Est-ce que Garaudy était dans son droit ? : Une hypocrisie à peine voilée est en train de se tisser dans notre pauvre Europe, la question cruciale que je me pose depuis un certain temps est : pourquoi ces journalistes qui, aujourd’hui, se déclarent pour la publication des caricatures de Mahomet au nom de la liberté d’expression, n’ont-ils pas soutenu le même principe dans l’affaire Garaudy, qui voulait qu’on fasse une révision dans l’histoire de l’Holocauste  ? N’est-ce pas que toute recherche historique sur le sujet est taxée d’antisémitisme primaire et de négationnisme ? N’est-ce pas que des filtrages ont été mis en place pour filtrer le site de l’AAARGH au nom du précédent principe ? Pourquoi alors ne nous chante-t-on la chanson, vieillissante et qui ne fait plus danser personne, de liberté que quand il est question de musulmans ou d’une quelconque nation n’ayant pas de lobby assez puissant pour exercer une pression financière ou politique assez forte ? D’ailleurs, le quotidien danois à l’origine du scandale, en l’occurrence Jyllands-Posten, avait lui-même refusé de publier des caricatures représentant Jésus-Christ, jugées "offensantes pour certains lecteurs" ! Où est l’équité dans tout cela  ? Où est cette prétendue liberté d’expression ?

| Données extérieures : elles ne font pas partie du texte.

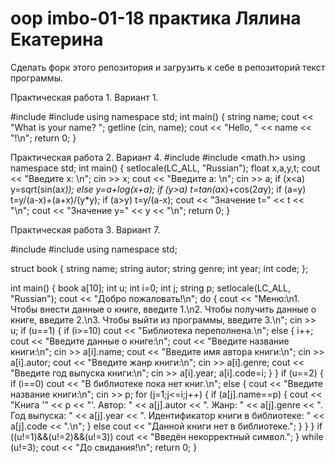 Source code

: # oop imbo-01-18 практика Лялина Екатерина

Сделать форк этого репозитория и загрузить к себе в репозиторий текст программы. 

Практическая работа 1. Вариант 1.

#include <iostream>
#include <string>
using namespace std;
int main()
{
  string name;
  cout << "What is your name? ";
  getline (cin, name);
  cout << "Hello, " << name << "!\n";
  return 0;
}


Практическая работа 2. Вариант 4.
#include <iostream>
#include <math.h>
using namespace std;
int main()
{
  setlocale(LC_ALL, "Russian");
  float x,a,y,t;
  cout << "Введите х: \n";
  cin >> x;
  cout << "Введите а: \n";
  cin >> a;
  if (x<a) y=sqrt(sin(a*x)); else y=a+log(x+a);
  if (y>a) t=tan(a*x)+cos(2*a*y);
  if (a=y) t=y/(a-x)+(a+x)/(y*y);
  if (a>y) t=y/(a-x);
  cout << "Значение t=" << t << "\n";
  cout << "Значение у=" << y << "\n";
  return 0;
}
  

Практическая работа 3. Вариант 7.

#include <iostream>
#include <locale>
using namespace std;

struct book {
string name;
string autor;
string genre;
int year;
int code;
};

int main()
{
    book a[10];
    int u;
    int i=0;
    int j;
    string p;
    setlocale(LC_ALL, "Russian");
    cout << "Добро пожаловать!\n";
    do {
    cout << "Меню:\n1. Чтобы внести данные о книге, введите 1.\n2. Чтобы получить данные о книге, введите 2.\n3. Чтобы выйти из программы, введите 3.\n";
    cin >> u;
    if (u==1) {
    if (i>=10) cout << "Библиотека переполнена.\n"; else {
    i++;
    cout << "Введите данные о книге:\n";
    cout << "Введите название книги:\n";
    cin >> a[i].name;
    cout << "Введите имя автора книги:\n";
    cin >> a[i].autor;
    cout << "Введите жанр книги:\n";
    cin >> a[i].genre;
    cout << "Введите год выпуска книги:\n";
    cin >> a[i].year;
    a[i].code=i;
    }
    }
    if (u==2) {
        if (i==0) cout << "В библиотеке пока нет книг.\n"; else {
        cout << "Введите название книги:\n";
        cin >> p;
        for (j=1;j<=i;j++) {
            if (a[j].name==p) {
                cout << "Книга '" << p << "'. Автор: " << a[j].autor << ". Жанр: " << a[j].genre << ". Год выпуска: " << a[j].year << ". Идентификатор книги в библиотеке: " << a[j].code << ".\n";
            }
            else cout << "Данной книги нет в библиотеке.";
        }
        }
    }
    if ((u!=1)&&(u!=2)&&(u!=3)) cout << "Введён некорректный символ.";
    } while (u!=3);
    cout << "До свидания!\n";
    return 0;
}


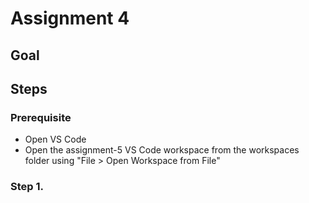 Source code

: # Assignment 4

## Goal


## Steps

### Prerequisite

- Open VS Code
- Open the assignment-5 VS Code workspace from the workspaces folder using "File > Open Workspace from File"

### Step 1.
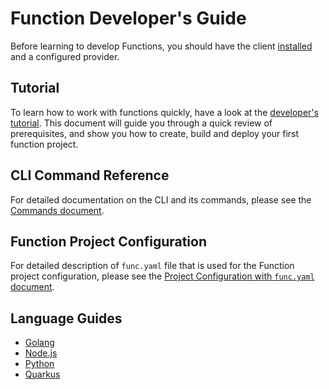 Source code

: # Function Developer's Guide

Before learning to develop Functions, you should have the client [installed](../installing_cli.md) and a configured provider.

## Tutorial

To learn how to work with functions quickly, have a look at the [developer's tutorial](developers_tutorial.md). This document will guide you through a quick review of prerequisites, and show you how to create, build and deploy your first function project.

## CLI Command Reference

For detailed documentation on the CLI and its commands, please see the [Commands document](commands).

## Function Project Configuration

For detailed description of `func.yaml` file that is used for the Function project configuration, please see the [Project Configuration with `func.yaml` document](func_yaml.md).


## Language Guides

* [Golang](golang.md)
* [Node.js](nodejs.md)
* [Python](python.md)
* [Quarkus](quarkus.md)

Le 22 mars 2004, vers 16h30, une dépêche du site du Nouvel obs Quotidien (« Miguel Benasayag privé de sa chronique »), nous l’apprend :

« Le philosophe Miguel Benasayag, qui livrait tous les matins une chronique aux auditeurs de France Culture, a été remercié par Laure Adler, directrice de la station (...) jeudi 18 mars. La radio publique lui a fait savoir sa décision au lendemain d’une chronique au cours de laquelle il comparait le programme sécuritaire du Front national et les réalisations du gouvernement, en particulier de Nicolas Sarkozy. » Où étaient les défenseurs de la liberté d’expression ?

Regardons aussi cette histoire, elle s’est déroulée en France et pas en Égypte ou à Cuba, la biographie de Cécilia Sarkozy a été bloquée en novembre par les éditions First, alors que le couple était encore séparé. Cecilia Sarkozy avait admis face à la presse avoir "appelé Nicolas au secours" pour empêcher la parution du livre. Valérie Domain a ensuite récupéré ses droits et la liberté de publier son manuscrit chez un autre éditeur. Sans commentaire !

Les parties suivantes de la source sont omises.